Ce n'est pas parce que les enseignants et les étudiants renoncent au " privilège " de pouvoir faire des expériences sur des animaux, qu'ils en sortent perdants. Lorsque l'on renonce à un privilège quel qu'il soit ou lorsque l'on arrête d'exploiter autrui (homme ou animal), on obtient un effet libérateur, aussi bien pour celui qui était exploité que pour celui qui exploitait. En faisant disparaître la relation basée sur un pouvoir hiérarchique, on revient à une communauté diversifiée, composée d'individus égaux entre eux, et on recouvre un petit peu d'humanité. Un tel changement laisse entrevoir tout un tas de nouvelles opportunités, y compris le développement de relations positives entre les espèces et l'application d'un multiculturalisme véritable qui s'étendrait à toutes les formes de vie.
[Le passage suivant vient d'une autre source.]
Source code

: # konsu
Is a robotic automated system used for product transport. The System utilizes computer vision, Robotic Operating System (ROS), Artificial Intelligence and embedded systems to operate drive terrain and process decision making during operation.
Accessibilité et libertés civiques
L'accès à l'enseignement supérieur est un élément qui aide à définir le niveau d'inclusion sociale et il a, par conséquent, un impact sur les droits civiques. De plus en plus, les gouvernements déclarent que tout le monde doit avoir accès à l'enseignement supérieur et des politiques en ce sens ont été mises en place. Il manque, cependant, un réel engagement et il existe toujours des barrières qui empêchent une totale accessibilité. L'utilisation de méthodes préjudiciables pour les animaux freine cet accès et freine l'acceptation de la diversité dans l'éducation par une discrimination contre les femmes, les personnes de certaines confessions religieuses et approches spirituelles, mais aussi contre des hommes et des femmes sensibles qui respectent une certaine éthique et qui font preuve de pensée critique.
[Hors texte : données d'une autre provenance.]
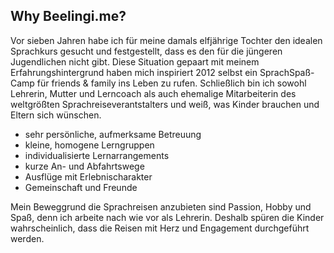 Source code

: Why Beelingi.me?
---

Vor sieben Jahren habe ich für meine damals elfjährige Tochter den idealen Sprachkurs gesucht und festgestellt, dass es den für die jüngeren Jugendlichen nicht gibt. Diese Situation gepaart mit meinem Erfahrungshintergrund haben mich inspiriert 2012 selbst ein SprachSpaß-Camp für friends & family ins Leben zu rufen. Schließlich bin ich sowohl Lehrerin, Mutter und Lerncoach als auch ehemalige Mitarbeiterin des weltgrößten Sprachreiseverantstalters und weiß, was Kinder brauchen und Eltern sich wünschen.

+ sehr persönliche, aufmerksame Betreuung
+ kleine, homogene Lerngruppen
+ individualisierte Lernarrangements
+ kurze An- und Abfahrtswege
+ Ausflüge mit Erlebnischarakter
+ Gemeinschaft und Freunde 

Mein Beweggrund die Sprachreisen anzubieten sind Passion, Hobby und Spaß, denn ich arbeite nach wie vor als Lehrerin. Deshalb spüren die Kinder wahrscheinlich, dass die Reisen mit Herz und Engagement durchgeführt werden. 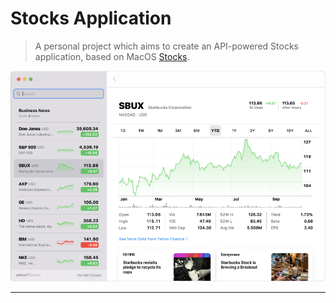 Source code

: 
# Stocks Application

> A personal project which aims to create an API-powered Stocks application, based on MacOS [Stocks](https://support.apple.com/en-gb/guide/stocks/welcome/mac).

![macos-stocks](./macos-stocks.png)

---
Les femmes sont sous-représentées dans les facultés des sciences et des sciences de la vie. Les raisons à cela sont multiples et complexes, mais le manque de confiance de certaines femmes en leur capacités, les valeurs machistes stéréotypées qui dominent et la discrimination qui existe sur les lieux de travail sont des facteurs qui jouent un rôle important. L'utilisation de méthodes préjudiciables pour les animaux contribue aussi à exclure les femmes de l'enseignement et, par conséquent, de certaines professions : des rapports et comptes-rendus anecdotiques, venant des Etats-Unis, suggèrent que les objections à ce genre d'utilisation des animaux auraient tendance à venir plus des femmes que des hommes2, mais cela varie d'un pays et d'une situation à l'autre. Beaucoup de femmes, et certains hommes également, ont décidé de ne pas étudier les sciences de la vie, justement parce qu'ils n'étaient pas du tout prêts à transiger avec leurs valeurs morales ou à aller à l'encontre de leur sensibilité en étant impliqués dans des expériences sur des animaux. Nier la pertinence ou la valeur de la dimension émotionnelle dans les sciences de la vie est un facteur qui va forcément entraîner l'exclusion de certaines personnes.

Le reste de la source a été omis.